The benchmarks use five distinct algorithms (p₁ to p₅) described (Figures 7, 8). Each pipeline is assembled from one or several of the following partial event handlers:

• select_rectangle only propagates events within a centered 100 × 100 pixels window.

• split only propagates events representing a luminance increase.

• mask_isolated only propagates event with spatio-temporal neighbors.

• compute_flow calculates the optical flow.

• compute_activity calculate the pixel-wise activity. The activity decays exponentially over time, and increases with each event.

FIGURE 7

Figure 7. We implement the same partial event handlers in each framework in order to compare them. We consider five pipelines and three event streams. The total time it takes to handle every event from the input stream is measured 100 times for each condition. We attribute the better performance of tarsier to static polymorphism, which yields a program with fewer memory operations.

FIGURE 8

Figure 8. Low-latency is an important feature of event-based cameras, and therefore event-based frameworks. We measure the time elapsed between the moment a buffer is available and the moment associated output events are produced by the pipeline. Events that are not propagated by the pipeline (for example, removed noise) are not taken into account. For each condition, latency is measured for each output event over 10 runs of the whole stream. We attribute the better performance of tarsier to depth-first traversal. kAER under-performs in this benchmark since it constrains buffers duration, unlike the camera model assumed in the benchmarks: the resulting buffer reorganization increases delays. This benchmark's relative variations are larger than the duration benchmark's variations. The same time measurement functions are used, however durations are order of magnitude larger than latencies.
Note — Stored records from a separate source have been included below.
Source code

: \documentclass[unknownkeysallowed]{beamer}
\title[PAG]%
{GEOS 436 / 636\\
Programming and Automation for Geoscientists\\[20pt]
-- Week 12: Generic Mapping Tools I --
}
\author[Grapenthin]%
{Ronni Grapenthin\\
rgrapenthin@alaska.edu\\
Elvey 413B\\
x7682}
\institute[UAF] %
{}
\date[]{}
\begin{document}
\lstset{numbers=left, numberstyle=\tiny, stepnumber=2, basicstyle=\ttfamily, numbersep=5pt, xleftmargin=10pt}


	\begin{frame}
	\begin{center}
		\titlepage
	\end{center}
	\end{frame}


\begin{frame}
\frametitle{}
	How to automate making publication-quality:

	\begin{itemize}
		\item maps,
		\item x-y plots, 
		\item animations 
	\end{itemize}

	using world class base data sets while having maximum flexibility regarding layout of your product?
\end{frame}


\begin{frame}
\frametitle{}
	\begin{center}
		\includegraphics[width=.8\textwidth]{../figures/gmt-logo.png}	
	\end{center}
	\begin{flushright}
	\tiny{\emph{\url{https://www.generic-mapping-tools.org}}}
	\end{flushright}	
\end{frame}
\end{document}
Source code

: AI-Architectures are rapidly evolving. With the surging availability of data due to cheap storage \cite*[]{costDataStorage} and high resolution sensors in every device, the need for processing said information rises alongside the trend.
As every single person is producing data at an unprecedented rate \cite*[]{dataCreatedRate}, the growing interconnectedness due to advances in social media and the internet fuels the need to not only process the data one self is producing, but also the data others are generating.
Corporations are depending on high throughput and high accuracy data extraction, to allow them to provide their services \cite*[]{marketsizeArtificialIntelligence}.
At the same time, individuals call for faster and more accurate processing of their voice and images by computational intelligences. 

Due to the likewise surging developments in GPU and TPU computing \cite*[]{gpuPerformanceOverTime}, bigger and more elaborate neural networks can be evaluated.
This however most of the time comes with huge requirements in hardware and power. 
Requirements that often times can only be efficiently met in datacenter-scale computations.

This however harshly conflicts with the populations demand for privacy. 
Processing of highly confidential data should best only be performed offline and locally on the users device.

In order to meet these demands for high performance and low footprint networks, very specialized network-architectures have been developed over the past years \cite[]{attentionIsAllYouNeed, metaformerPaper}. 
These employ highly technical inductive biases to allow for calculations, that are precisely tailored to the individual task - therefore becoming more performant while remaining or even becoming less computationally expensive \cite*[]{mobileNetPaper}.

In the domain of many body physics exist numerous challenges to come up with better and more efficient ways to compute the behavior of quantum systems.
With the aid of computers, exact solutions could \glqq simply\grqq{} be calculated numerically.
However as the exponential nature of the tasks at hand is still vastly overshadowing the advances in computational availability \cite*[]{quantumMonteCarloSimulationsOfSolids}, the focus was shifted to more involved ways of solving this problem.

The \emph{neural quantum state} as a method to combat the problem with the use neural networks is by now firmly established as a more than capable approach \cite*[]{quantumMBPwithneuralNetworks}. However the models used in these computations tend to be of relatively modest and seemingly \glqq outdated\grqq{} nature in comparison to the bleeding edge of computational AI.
We use three event streams, listed in Table 2 and available in the benchmarks' repository. These streams contain polarity events recorded by an ATIS, in both controlled and natural environments. The duration experiment is run one hundred times for each combination {stream, pipeline, framework}, and the delay experiment ten times. Each delay task generates many samples, whereas each duration task yields a single value. All 6,600 tasks are shuffled, to avoid possible biases, and run sequentially on a computer running Ubuntu 16.04 LTS with an Intel Core i7-6700 CPU @ 3.40GHz CPU and a 16 GB Hynix/Hyundai DDR4 RAM @ 2.4 GHz. The code is compiled with GCC 5.5, C++11 and the -O3 optimization level.

TABLE 2

Table 2. We use three event streams recorded by an ATIS to perform benchmarks.

5.1. Duration

The duration benchmark results are illustrated in Figure 7. The approach presented in this paper yields the smallest duration on all the pipelines and event streams considered. This improvement over state-of-the-art frameworks can notably be attributed to a reduced number of memory reads and writes, thanks to the template event types.

Event-driven YARP yields longer durations than the other frameworks. The difference is most likely related to the use of IP packets to communicate between filters. The alternative implementation event-driven YARP vQueue is substantially worse with respect to the considered benchmarks. We attribute the performance loss to the non-contiguous memory allocation of events in vQueues. The other frameworks use either multiple hard-coded event types (cAER, kAER, event-driven YARP), or template event types (tarsier) to leverage contiguous memory.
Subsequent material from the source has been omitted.